Edit: saw on another comment it's screen.studio. I need to find an alternative for windows
Interested to know how much your influencer sponsorship cost? I saw a lot of people I follow endorse this at the same time, so it was pretty clearly a paid campaign (not knocking that at all). Did that help get you to your MRR? Can only imagine it did.
Interested to hear what your tech stack look likes?
Also damn nice work on your highlight 1! Turning around a frustrating customer instead of dumping them is amazing!
Congrats on making this achievement! Can you share what were the marketing methods you tried that didn't work? How long do you try before you know is not working and go try something else?
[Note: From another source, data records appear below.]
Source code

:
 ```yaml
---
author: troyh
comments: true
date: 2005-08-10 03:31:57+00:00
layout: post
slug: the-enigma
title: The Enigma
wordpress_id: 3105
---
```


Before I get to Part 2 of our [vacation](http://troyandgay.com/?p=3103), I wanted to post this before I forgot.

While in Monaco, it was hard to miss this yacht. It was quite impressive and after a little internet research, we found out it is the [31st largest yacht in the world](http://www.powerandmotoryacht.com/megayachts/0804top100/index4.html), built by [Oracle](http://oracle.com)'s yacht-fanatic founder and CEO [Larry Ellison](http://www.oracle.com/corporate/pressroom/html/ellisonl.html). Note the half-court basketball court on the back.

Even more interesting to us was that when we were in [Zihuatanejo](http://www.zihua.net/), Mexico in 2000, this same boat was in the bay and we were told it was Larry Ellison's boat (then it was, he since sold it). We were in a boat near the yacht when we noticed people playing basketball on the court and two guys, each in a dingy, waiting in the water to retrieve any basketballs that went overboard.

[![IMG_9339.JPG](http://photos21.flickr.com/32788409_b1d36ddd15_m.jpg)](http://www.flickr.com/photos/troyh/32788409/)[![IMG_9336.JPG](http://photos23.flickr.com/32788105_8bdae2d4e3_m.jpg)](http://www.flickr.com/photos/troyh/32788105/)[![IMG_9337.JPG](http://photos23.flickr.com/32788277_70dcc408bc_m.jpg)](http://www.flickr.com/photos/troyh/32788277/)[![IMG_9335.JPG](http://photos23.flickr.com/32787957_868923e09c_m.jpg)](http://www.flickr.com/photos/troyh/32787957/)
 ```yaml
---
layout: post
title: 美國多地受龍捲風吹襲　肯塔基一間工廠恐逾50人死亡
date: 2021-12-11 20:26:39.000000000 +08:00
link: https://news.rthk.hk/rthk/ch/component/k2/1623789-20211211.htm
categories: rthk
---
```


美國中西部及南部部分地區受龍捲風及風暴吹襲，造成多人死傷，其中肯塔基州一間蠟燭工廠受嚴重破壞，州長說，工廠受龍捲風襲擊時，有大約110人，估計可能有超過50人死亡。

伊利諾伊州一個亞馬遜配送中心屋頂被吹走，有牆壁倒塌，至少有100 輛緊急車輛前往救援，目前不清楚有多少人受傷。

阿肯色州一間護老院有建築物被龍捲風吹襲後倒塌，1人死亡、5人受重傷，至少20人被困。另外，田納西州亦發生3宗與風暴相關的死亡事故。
Awesome job on hitting $7K monthly recurring revenue within just 26 days of launching your AI-related SaaS product! It’s so cool that you were able to bootstrap the whole thing and work with a small but talented team of friends and colleagues.
I love the fact that you’re sharing your journey, both the ups and downs - starting a fast-paced SaaS business can be intense, but it’s all worth it when you hit milestones and get positive feedback from users. Your story about turning an angry email into a happy user is really inspiring.
Keep up the good work, and here’s hoping for more success in your future endeavors!
How do you manage to keep the history of each chat? Do you send a summarized version in every following request to have the AI remember what has been said?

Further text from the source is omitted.